**Your goal:** Would you go through the records below and copy each line with the string "prompts"?

═════ Provided data

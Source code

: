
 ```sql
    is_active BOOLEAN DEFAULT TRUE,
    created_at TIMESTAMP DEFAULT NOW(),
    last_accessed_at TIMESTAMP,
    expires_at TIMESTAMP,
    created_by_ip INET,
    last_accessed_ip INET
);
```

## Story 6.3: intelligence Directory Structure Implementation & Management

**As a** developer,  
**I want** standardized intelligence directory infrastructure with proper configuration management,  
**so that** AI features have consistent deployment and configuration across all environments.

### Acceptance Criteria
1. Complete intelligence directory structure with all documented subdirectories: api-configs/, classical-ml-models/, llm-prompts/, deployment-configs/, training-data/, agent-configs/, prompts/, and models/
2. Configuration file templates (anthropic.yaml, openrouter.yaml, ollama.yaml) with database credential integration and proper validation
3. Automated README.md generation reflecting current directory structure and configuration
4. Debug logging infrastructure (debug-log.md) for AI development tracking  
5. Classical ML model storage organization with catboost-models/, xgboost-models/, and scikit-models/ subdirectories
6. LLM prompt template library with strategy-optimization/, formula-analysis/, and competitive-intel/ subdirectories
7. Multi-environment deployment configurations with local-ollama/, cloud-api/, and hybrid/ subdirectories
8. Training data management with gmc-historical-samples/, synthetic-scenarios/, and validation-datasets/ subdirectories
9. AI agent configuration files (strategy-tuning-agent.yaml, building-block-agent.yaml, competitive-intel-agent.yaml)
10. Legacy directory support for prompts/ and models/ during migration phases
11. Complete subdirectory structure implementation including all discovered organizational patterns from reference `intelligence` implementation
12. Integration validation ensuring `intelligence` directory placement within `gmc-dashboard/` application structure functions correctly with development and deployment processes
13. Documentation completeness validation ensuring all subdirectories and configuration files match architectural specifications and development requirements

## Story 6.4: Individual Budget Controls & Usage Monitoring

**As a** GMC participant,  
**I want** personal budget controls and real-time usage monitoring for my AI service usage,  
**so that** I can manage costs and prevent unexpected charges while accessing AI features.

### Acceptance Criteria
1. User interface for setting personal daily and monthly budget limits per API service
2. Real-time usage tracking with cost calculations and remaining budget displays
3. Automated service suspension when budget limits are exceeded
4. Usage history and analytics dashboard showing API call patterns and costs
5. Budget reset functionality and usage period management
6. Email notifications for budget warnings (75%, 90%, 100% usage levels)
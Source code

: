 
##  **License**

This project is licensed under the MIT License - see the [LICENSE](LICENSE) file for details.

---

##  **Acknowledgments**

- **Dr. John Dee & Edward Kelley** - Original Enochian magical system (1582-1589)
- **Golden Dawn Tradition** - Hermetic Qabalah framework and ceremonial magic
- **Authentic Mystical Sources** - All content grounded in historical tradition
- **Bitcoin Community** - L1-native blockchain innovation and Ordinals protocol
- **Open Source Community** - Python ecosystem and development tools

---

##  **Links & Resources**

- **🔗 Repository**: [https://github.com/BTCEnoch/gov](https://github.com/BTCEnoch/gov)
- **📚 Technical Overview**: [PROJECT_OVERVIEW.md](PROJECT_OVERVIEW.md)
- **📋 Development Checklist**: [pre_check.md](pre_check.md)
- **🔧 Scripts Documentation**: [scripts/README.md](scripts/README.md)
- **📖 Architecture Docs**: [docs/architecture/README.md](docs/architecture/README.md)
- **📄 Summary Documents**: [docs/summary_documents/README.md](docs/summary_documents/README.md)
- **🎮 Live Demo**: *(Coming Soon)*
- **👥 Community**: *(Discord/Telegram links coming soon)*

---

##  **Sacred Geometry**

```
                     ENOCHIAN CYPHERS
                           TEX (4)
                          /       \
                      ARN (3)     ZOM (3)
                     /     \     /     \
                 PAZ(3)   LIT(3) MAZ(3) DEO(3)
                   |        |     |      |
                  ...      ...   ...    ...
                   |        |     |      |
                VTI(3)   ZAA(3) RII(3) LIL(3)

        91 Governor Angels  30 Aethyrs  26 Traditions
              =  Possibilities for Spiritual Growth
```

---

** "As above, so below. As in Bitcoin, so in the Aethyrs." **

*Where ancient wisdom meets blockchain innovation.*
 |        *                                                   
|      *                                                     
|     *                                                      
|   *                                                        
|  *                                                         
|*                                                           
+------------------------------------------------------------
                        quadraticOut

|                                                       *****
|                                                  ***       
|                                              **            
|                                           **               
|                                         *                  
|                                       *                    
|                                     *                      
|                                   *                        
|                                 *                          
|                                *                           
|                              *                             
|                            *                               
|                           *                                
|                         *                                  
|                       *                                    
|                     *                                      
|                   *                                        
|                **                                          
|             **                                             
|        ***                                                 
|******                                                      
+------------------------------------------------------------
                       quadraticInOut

══════════

**Solution to this exercise:**
1. Complete intelligence directory structure with all documented subdirectories: api-configs/, classical-ml-models/, llm-prompts/, deployment-configs/, training-data/, agent-configs/, prompts/, and models/
10. Legacy directory support for prompts/ and models/ during migration phases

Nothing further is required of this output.